→ What to do
Exact transcription, pictures omitted: begin at the top line of the records below and end with the line bearing "If you want to run parallel".

##### The input

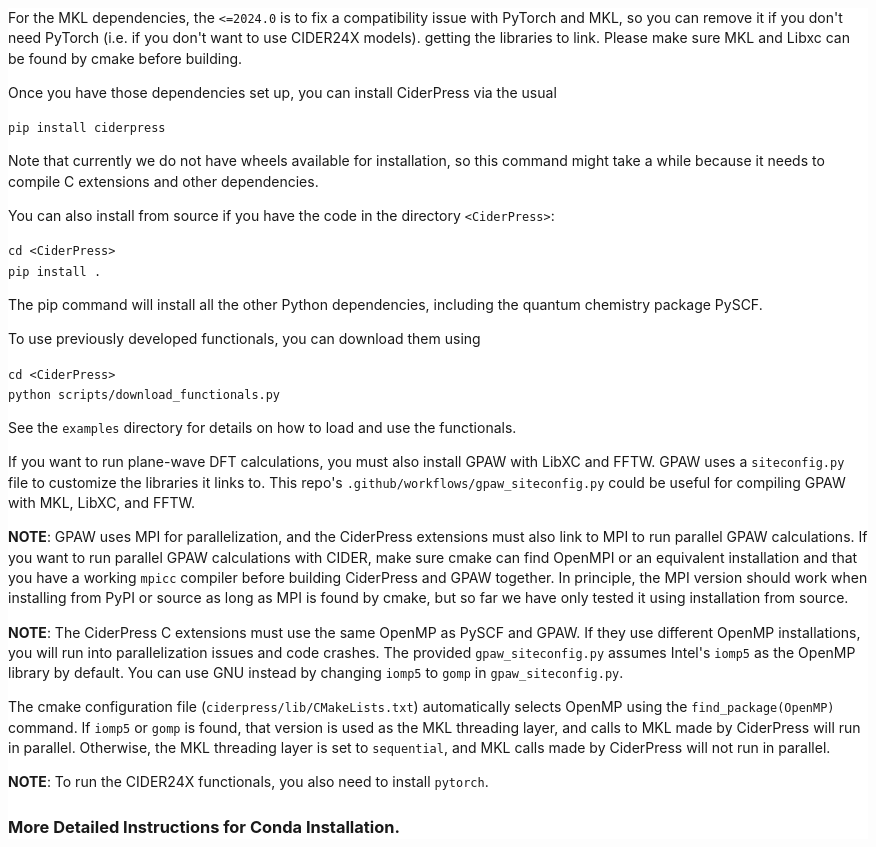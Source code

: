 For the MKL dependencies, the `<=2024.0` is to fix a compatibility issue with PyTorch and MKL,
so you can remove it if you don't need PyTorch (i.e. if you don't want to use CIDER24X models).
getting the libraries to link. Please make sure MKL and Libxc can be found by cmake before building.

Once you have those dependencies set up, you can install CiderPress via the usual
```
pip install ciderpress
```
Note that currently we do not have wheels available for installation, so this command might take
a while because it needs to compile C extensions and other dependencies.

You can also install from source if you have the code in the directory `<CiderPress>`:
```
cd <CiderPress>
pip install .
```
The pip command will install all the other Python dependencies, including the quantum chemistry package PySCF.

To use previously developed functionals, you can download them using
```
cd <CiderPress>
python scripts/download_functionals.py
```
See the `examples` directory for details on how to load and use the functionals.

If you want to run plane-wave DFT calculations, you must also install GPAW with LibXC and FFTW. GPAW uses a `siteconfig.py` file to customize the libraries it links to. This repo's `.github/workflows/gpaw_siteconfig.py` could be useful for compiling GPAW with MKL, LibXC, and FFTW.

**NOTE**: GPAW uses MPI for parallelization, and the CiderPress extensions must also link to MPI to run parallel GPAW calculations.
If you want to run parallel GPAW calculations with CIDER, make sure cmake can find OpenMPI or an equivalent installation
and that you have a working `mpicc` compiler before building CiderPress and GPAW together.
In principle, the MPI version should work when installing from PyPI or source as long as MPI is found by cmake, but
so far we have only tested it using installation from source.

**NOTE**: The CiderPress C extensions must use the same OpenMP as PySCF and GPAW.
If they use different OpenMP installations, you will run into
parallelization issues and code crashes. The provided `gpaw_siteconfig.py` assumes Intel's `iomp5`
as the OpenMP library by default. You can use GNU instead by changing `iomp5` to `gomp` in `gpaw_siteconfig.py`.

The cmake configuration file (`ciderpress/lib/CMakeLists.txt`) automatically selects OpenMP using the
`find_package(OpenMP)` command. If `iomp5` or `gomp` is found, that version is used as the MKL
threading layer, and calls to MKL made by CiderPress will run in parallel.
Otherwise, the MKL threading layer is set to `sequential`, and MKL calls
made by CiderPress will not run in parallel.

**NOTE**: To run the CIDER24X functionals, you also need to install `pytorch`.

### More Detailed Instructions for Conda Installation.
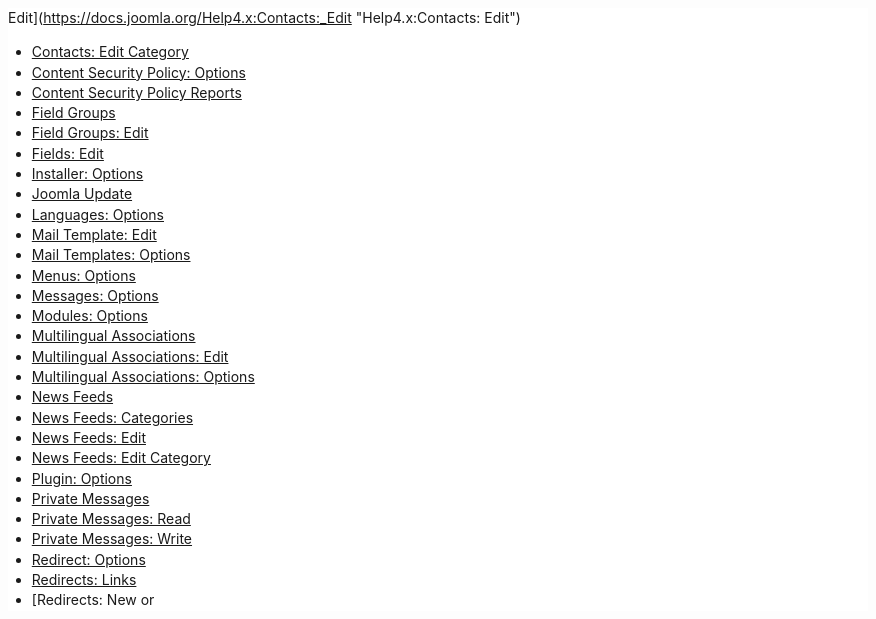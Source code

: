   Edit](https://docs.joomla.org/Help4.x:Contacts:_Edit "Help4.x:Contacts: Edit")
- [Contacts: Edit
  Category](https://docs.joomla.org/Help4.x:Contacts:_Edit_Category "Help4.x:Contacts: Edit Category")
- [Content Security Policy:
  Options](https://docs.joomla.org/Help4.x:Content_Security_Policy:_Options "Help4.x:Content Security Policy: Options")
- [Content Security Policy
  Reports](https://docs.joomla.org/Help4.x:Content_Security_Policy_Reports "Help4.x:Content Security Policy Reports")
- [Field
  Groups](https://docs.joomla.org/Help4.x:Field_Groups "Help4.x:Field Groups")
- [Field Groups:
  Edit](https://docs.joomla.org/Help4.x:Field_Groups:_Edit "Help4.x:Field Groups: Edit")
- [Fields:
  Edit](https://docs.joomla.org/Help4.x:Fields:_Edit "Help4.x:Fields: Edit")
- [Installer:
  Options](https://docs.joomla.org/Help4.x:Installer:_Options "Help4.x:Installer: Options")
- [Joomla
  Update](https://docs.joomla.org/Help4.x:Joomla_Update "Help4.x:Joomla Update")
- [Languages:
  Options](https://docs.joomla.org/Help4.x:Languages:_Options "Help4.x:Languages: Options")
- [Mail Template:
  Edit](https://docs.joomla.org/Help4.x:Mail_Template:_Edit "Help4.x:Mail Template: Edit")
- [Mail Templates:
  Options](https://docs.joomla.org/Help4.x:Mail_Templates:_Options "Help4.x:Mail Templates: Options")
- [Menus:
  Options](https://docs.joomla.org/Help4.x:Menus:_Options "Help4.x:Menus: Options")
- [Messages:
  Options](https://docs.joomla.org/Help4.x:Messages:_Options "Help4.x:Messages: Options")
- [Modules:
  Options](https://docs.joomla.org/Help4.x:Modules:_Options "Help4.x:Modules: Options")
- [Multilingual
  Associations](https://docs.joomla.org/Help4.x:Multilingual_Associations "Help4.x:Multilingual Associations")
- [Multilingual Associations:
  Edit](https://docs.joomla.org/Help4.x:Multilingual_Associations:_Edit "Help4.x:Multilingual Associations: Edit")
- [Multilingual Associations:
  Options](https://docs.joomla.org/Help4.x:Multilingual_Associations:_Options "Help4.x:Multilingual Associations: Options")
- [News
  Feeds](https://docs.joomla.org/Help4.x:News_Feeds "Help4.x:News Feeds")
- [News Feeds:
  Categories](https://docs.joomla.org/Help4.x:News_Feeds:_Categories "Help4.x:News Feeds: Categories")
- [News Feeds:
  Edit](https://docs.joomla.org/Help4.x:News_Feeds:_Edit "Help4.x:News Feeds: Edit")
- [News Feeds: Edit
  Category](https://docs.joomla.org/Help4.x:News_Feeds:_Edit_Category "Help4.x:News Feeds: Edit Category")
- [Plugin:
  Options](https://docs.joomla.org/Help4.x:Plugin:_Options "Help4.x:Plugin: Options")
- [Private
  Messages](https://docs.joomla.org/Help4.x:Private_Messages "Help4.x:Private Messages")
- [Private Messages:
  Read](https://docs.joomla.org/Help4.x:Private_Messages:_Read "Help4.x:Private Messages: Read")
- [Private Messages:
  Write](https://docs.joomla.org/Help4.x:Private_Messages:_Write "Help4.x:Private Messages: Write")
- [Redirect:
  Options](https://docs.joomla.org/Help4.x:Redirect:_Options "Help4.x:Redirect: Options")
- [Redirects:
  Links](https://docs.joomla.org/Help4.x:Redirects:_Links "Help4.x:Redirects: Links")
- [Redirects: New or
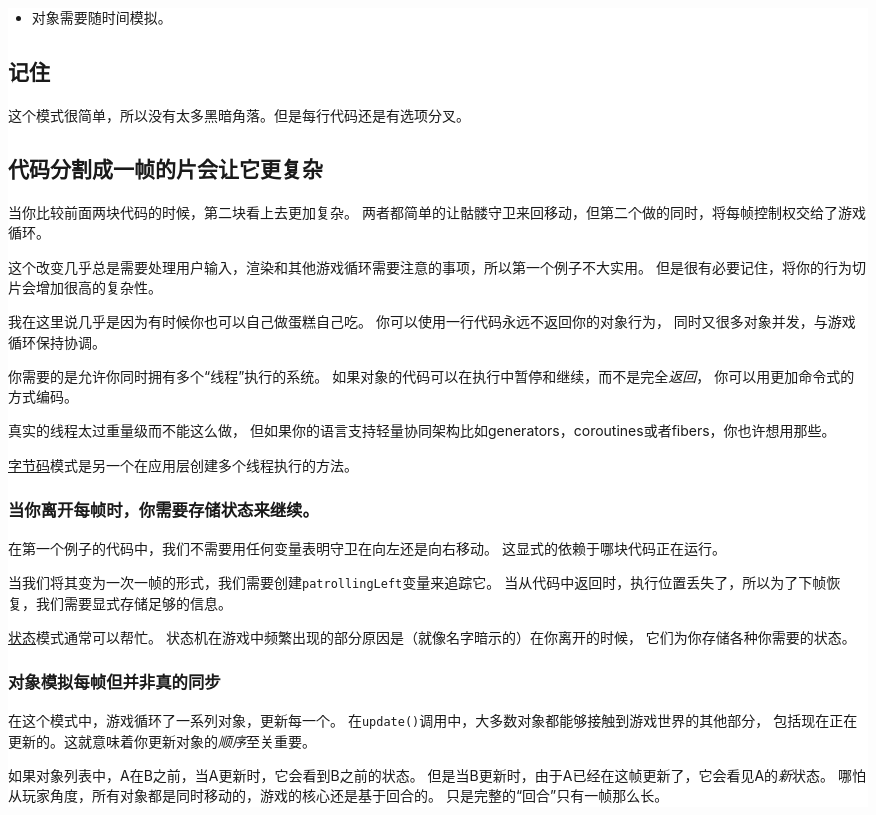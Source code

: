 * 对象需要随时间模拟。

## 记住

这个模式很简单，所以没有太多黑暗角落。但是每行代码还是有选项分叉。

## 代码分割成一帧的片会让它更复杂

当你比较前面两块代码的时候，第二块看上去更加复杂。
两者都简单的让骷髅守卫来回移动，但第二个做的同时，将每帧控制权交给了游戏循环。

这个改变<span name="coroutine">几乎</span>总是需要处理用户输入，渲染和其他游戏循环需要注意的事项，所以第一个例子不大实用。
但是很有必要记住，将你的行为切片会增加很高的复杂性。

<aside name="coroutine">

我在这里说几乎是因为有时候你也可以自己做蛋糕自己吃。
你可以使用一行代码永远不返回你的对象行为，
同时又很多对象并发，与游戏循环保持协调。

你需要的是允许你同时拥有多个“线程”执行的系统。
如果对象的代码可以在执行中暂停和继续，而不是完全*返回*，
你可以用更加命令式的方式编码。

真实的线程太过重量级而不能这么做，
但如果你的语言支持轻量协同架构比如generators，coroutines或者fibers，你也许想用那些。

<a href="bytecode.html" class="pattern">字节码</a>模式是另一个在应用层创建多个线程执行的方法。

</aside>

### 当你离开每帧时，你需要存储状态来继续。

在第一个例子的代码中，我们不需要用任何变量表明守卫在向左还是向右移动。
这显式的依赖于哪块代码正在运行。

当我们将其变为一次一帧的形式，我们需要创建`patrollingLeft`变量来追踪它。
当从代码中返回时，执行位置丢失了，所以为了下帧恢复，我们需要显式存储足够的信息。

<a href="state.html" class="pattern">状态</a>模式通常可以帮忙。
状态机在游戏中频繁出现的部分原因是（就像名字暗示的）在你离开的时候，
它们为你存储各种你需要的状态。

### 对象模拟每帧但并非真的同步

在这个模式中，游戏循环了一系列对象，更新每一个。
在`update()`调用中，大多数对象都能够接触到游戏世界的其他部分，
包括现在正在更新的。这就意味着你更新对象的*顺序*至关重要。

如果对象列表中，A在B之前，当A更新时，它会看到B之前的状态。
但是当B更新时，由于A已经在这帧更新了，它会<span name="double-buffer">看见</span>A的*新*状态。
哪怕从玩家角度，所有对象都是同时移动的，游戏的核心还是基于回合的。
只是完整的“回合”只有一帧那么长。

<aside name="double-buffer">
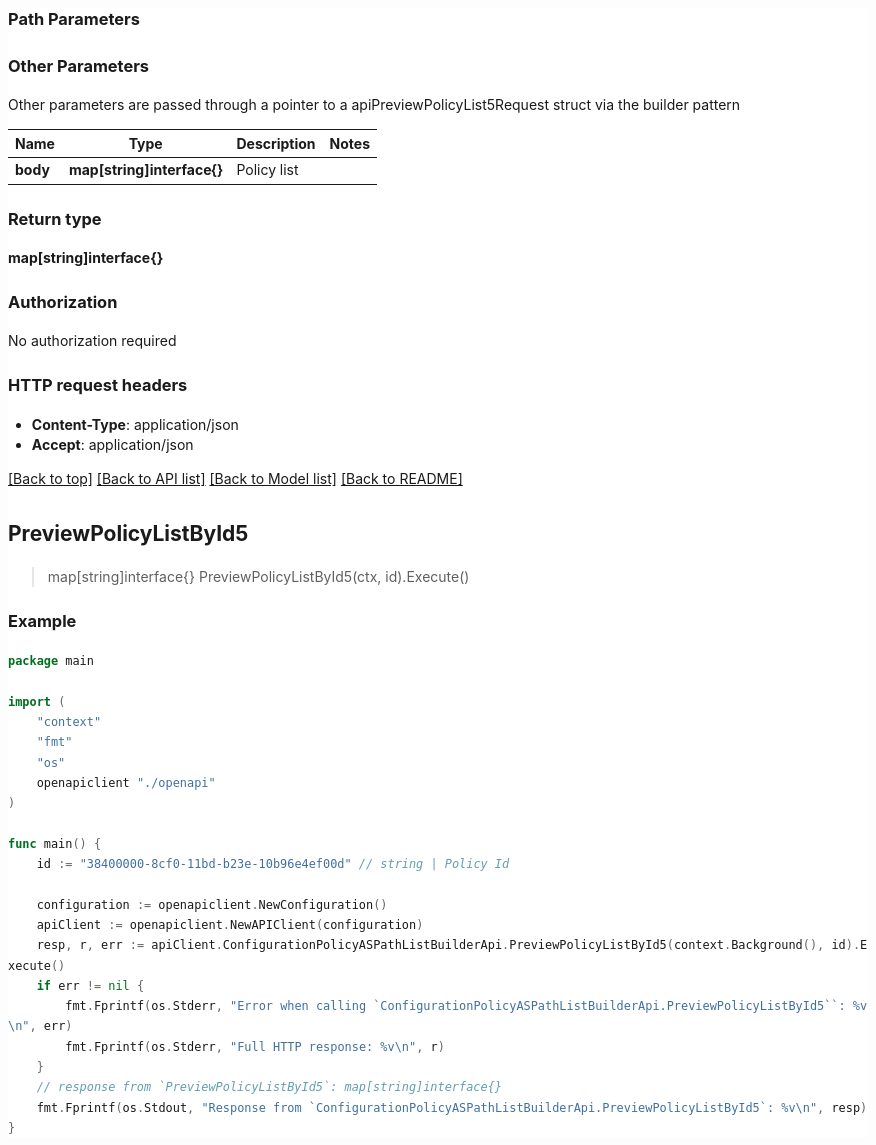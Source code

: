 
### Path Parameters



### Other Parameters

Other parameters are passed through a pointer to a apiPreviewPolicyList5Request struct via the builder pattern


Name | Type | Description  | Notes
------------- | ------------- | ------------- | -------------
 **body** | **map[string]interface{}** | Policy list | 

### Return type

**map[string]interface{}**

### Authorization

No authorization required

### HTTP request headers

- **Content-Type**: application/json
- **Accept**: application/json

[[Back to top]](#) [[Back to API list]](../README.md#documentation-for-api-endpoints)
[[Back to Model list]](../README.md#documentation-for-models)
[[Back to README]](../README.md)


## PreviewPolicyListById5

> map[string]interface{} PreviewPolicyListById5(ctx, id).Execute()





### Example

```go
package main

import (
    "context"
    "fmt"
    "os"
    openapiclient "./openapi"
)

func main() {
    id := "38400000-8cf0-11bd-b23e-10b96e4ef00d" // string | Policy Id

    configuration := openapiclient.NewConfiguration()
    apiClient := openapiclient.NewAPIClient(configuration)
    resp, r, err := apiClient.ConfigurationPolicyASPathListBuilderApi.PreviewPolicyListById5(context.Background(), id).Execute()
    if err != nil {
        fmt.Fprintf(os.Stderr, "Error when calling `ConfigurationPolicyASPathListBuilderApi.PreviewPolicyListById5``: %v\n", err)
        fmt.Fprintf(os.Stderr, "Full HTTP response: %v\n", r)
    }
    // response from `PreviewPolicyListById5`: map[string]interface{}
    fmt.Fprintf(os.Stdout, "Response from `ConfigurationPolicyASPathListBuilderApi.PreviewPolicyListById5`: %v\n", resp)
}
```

##########

→ Solution to the problem
Source code

: For the MKL dependencies, the `<=2024.0` is to fix a compatibility issue with PyTorch and MKL,
so you can remove it if you don't need PyTorch (i.e. if you don't want to use CIDER24X models).
getting the libraries to link. Please make sure MKL and Libxc can be found by cmake before building.

Once you have those dependencies set up, you can install CiderPress via the usual
```
pip install ciderpress
```
Note that currently we do not have wheels available for installation, so this command might take
a while because it needs to compile C extensions and other dependencies.

You can also install from source if you have the code in the directory `<CiderPress>`:
```
cd <CiderPress>
pip install .
```
The pip command will install all the other Python dependencies, including the quantum chemistry package PySCF.

To use previously developed functionals, you can download them using
```
cd <CiderPress>
python scripts/download_functionals.py
```
See the `examples` directory for details on how to load and use the functionals.

If you want to run plane-wave DFT calculations, you must also install GPAW with LibXC and FFTW. GPAW uses a `siteconfig.py` file to customize the libraries it links to. This repo's `.github/workflows/gpaw_siteconfig.py` could be useful for compiling GPAW with MKL, LibXC, and FFTW.

**NOTE**: GPAW uses MPI for parallelization, and the CiderPress extensions must also link to MPI to run parallel GPAW calculations.
If you want to run parallel GPAW calculations with CIDER, make sure cmake can find OpenMPI or an equivalent installation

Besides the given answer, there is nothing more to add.